Only one stretch of the data below is needed. Output the lines from the one with "## 1.4. Herramientas de kali." up to and including the one with "DIRB viene con", exactly as they stand.

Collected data
◆ ◆ ◆ ◆

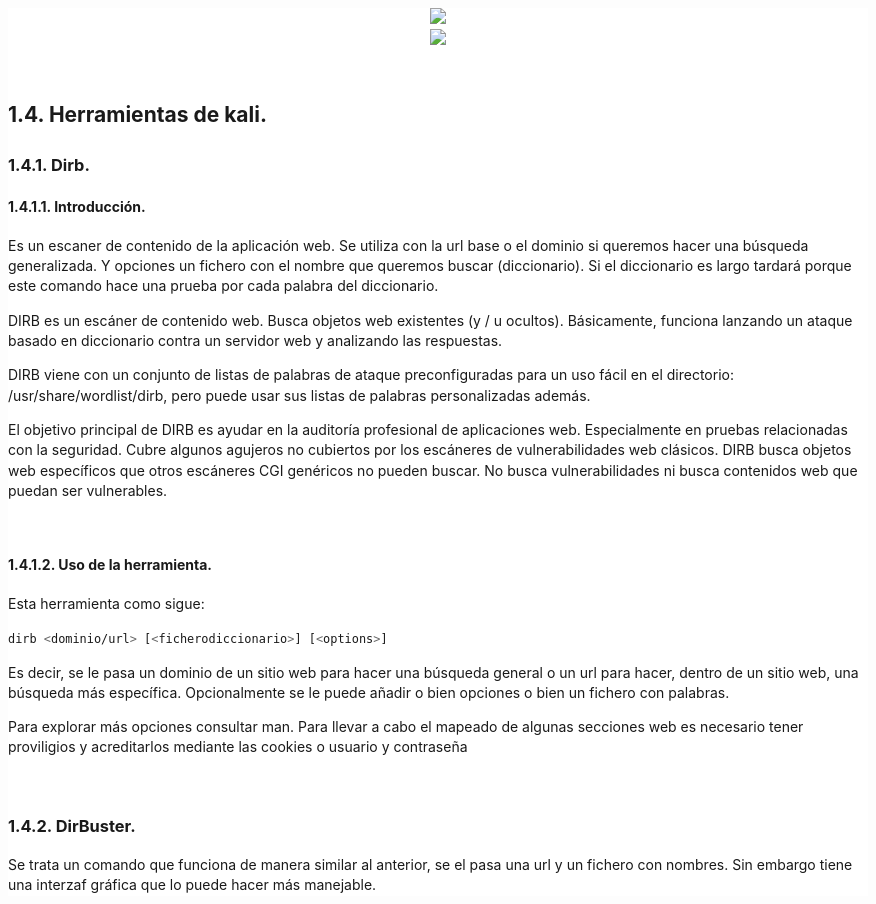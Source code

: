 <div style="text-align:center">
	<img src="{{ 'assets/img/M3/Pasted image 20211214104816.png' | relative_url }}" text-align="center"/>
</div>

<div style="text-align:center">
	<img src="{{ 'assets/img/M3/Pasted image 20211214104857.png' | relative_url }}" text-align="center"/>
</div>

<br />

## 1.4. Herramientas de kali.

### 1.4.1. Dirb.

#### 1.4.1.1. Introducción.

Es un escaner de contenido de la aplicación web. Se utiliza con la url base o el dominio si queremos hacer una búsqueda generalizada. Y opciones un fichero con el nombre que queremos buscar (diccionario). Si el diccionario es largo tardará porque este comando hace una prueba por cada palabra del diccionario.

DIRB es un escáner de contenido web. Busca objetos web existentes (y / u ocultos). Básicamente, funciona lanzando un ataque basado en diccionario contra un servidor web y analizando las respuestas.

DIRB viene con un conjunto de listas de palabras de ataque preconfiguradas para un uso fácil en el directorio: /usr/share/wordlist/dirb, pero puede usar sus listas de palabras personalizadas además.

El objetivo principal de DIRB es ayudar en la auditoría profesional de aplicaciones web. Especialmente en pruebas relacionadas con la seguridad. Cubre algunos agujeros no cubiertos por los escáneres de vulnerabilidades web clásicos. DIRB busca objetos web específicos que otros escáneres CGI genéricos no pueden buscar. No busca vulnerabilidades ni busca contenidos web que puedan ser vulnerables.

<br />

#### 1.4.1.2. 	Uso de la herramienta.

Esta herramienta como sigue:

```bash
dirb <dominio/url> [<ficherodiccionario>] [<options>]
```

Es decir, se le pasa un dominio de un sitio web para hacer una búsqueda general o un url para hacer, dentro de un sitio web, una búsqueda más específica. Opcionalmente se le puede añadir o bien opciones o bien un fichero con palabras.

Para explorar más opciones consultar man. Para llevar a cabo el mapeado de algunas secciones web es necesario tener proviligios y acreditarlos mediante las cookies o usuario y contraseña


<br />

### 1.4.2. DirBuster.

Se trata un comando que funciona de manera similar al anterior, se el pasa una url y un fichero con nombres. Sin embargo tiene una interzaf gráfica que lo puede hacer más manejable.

◆ ◆ ◆ ◆

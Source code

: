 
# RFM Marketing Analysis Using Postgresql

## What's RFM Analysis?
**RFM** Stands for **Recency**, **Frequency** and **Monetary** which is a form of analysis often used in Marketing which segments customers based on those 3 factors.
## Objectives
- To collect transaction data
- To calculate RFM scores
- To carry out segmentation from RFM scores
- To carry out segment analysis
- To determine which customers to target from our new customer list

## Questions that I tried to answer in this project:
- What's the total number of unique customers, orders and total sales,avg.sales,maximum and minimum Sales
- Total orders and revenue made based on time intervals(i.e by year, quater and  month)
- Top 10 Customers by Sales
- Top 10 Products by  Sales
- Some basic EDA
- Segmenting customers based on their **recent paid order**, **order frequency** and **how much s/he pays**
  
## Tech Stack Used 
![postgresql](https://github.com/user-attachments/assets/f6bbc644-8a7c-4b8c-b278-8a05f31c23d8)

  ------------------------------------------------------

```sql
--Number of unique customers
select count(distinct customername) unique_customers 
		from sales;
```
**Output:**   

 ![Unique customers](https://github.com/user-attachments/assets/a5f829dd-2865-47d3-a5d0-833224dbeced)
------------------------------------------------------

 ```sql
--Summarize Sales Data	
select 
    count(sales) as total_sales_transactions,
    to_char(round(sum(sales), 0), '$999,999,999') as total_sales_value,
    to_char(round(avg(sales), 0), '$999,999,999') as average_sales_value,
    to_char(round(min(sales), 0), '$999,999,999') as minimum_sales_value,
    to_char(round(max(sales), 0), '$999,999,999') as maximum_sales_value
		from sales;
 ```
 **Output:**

◆ ◆ ◆ ◆

== TASK SOLUTION ==
## 1.4. Herramientas de kali.

### 1.4.1. Dirb.

#### 1.4.1.1. Introducción.

Es un escaner de contenido de la aplicación web. Se utiliza con la url base o el dominio si queremos hacer una búsqueda generalizada. Y opciones un fichero con el nombre que queremos buscar (diccionario). Si el diccionario es largo tardará porque este comando hace una prueba por cada palabra del diccionario.

DIRB es un escáner de contenido web. Busca objetos web existentes (y / u ocultos). Básicamente, funciona lanzando un ataque basado en diccionario contra un servidor web y analizando las respuestas.

DIRB viene con un conjunto de listas de palabras de ataque preconfiguradas para un uso fácil en el directorio: /usr/share/wordlist/dirb, pero puede usar sus listas de palabras personalizadas además.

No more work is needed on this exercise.